Most care homes, therefore, "go for the self-funded private market because that's closer to the truer cost of care." (1)
2. Invest in Ways to Enable the Elderly to be Independent in their own Homes for as Long as Possible
This is a key recommendation of Dr Macaskill, above.
3. Higher Wages in the Care Sector
The First Minister of Scotland, John Swinney, claims that the issue in Scotland is a lack of people willing to work in the sector, and not low wages. In a "Keynote Speech" on immigration, he has stated: "We have to fundamentally address the root cause of the issue which is that our working age population is just not big enough to address these challenges". And "what I've said about migration is designed to help that." (2)
That is debateable!
For example, Geoff Butcher, the boss of Blackadder Care Homes, was interviewed by the Daily Telegraph:
Butcher believes that higher pay in his sector would go some way to addressing the problem.

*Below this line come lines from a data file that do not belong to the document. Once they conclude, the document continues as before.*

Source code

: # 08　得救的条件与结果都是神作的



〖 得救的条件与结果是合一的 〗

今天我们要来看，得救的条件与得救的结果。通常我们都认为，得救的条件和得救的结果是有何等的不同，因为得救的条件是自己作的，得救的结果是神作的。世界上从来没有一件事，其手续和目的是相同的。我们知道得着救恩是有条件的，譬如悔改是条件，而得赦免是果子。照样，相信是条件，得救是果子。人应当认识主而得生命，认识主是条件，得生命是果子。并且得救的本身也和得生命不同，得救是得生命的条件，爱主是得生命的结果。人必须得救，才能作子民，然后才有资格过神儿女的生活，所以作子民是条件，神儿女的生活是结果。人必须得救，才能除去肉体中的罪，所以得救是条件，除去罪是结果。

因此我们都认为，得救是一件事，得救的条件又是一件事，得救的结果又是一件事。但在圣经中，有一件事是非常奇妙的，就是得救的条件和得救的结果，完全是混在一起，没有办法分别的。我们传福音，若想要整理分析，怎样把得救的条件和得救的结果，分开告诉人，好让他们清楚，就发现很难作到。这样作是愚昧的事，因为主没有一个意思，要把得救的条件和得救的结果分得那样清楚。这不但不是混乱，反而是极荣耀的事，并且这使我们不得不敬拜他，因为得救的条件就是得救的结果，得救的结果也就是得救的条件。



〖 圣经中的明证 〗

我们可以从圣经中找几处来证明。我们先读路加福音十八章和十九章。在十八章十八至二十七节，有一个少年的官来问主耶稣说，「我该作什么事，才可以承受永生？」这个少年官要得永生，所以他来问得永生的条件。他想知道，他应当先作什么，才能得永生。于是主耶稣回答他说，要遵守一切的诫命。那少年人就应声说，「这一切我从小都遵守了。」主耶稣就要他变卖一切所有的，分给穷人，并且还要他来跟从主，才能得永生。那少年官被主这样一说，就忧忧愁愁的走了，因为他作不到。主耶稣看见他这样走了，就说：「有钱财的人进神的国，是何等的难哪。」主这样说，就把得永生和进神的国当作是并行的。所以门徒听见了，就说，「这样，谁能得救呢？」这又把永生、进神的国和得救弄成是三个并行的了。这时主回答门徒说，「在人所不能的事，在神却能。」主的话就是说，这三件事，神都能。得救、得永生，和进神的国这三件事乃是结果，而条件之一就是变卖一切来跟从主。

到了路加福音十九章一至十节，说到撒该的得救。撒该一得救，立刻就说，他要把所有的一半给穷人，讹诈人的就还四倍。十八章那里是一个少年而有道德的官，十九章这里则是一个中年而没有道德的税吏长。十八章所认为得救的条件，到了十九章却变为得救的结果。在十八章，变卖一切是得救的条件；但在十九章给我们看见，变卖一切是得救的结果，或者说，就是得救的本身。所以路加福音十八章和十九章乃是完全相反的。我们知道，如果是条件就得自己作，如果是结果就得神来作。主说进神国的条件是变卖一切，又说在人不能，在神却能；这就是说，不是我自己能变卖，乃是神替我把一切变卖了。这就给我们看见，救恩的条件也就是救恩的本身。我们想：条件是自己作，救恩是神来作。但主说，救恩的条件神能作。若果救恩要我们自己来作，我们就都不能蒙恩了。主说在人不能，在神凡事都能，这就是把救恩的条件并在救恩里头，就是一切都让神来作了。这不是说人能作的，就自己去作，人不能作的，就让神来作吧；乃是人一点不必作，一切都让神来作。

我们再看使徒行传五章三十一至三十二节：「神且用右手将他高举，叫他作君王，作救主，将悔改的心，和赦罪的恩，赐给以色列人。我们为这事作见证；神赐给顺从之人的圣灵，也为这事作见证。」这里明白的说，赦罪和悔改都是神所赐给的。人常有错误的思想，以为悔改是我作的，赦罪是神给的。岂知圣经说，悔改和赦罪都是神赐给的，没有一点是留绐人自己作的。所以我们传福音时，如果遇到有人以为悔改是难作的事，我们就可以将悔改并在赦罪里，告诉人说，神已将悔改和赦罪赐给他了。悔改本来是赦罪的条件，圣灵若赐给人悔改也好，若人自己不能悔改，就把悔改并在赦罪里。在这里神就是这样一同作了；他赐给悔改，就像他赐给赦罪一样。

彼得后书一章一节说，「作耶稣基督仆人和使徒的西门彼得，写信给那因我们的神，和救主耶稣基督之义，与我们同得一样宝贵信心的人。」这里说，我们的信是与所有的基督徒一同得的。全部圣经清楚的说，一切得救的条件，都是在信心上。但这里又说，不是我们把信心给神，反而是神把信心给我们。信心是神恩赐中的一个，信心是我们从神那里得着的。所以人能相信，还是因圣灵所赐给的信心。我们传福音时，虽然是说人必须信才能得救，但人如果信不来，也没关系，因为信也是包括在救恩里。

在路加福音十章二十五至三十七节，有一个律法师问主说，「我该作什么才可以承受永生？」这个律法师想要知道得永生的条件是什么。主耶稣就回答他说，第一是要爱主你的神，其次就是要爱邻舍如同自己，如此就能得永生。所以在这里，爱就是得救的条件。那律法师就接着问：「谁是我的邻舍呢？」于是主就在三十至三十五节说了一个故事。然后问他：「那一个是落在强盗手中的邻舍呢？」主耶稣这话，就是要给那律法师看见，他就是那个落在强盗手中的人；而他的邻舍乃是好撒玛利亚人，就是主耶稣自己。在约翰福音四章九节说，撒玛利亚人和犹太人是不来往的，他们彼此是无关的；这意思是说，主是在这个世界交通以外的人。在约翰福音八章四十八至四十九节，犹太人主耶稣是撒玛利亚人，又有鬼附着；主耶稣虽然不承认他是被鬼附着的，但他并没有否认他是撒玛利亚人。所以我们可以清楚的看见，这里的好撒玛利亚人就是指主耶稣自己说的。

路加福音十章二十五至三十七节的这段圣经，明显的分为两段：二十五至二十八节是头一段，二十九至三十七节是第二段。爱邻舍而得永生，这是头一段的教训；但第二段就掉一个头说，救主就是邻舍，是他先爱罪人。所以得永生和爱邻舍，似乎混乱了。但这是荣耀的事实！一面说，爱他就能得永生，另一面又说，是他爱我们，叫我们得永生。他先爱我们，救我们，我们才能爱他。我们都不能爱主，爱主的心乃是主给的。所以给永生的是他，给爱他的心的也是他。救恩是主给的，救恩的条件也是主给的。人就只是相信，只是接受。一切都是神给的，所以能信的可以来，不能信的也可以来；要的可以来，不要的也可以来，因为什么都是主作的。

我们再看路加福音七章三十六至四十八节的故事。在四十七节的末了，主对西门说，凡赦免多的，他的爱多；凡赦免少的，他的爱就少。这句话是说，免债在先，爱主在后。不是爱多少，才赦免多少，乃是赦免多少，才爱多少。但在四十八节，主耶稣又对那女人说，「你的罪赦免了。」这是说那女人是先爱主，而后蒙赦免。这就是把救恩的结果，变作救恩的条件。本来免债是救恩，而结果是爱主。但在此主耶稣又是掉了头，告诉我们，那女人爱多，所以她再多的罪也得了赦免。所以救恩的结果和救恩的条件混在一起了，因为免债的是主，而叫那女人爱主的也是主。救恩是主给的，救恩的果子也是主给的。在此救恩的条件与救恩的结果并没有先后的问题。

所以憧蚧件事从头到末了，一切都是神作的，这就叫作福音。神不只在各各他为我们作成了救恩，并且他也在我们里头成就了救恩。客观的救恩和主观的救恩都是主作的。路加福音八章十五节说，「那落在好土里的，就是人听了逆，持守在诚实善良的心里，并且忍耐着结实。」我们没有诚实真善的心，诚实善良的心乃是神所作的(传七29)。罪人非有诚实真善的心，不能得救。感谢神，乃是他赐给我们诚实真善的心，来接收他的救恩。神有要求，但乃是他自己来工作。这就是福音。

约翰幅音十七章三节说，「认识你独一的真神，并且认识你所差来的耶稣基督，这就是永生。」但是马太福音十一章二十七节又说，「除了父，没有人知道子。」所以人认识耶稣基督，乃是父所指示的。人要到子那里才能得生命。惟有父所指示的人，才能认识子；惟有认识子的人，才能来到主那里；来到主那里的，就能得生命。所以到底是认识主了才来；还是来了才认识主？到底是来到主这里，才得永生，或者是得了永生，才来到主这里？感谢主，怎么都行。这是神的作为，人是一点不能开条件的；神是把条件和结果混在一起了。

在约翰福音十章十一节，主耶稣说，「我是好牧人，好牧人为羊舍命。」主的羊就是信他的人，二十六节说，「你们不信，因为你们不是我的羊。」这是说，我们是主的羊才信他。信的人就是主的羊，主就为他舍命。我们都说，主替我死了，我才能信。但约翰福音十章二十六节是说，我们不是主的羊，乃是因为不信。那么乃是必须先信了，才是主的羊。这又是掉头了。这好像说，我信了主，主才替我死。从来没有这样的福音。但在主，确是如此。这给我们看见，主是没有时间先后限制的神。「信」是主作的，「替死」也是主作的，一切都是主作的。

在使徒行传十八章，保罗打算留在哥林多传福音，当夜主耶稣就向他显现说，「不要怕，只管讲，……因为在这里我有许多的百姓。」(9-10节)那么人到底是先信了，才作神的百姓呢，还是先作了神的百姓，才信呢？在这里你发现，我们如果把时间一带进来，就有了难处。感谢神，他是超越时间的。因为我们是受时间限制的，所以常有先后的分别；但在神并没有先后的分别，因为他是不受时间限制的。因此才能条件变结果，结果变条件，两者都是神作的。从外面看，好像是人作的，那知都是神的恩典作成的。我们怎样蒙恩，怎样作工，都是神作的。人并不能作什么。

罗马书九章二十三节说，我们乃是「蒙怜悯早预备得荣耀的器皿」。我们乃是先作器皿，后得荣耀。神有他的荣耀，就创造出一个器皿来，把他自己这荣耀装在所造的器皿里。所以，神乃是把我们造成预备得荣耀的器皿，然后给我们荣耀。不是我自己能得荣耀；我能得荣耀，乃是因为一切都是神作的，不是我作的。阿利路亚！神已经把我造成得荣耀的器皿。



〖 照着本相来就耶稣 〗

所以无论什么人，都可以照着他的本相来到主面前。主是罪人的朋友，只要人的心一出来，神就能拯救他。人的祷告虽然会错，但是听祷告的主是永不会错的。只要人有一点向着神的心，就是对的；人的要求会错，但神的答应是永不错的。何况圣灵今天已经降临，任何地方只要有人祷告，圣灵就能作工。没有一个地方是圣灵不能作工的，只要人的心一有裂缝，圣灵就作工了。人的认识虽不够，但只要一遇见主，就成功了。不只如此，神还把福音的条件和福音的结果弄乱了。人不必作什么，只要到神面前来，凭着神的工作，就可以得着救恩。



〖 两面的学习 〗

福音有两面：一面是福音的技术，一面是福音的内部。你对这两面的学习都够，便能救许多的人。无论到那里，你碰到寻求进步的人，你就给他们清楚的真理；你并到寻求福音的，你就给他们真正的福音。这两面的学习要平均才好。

"If we had better pay, we would probably attract people who are from English, second or third generation backgrounds, who would be more motivated to do this kind of thing. I think it's very largely a motivation issue." (3)
The more people we import to work in the care sector, then the more people are going to need care in the future. Importing people to fill vacancies in this sector is not a sustainable long-term solution.
References
1. Neil Mackay, "Why the entire Scottish care system for the elderly faces collapse 'in just three months'", Sunday Herald, 6-4-25, at p51.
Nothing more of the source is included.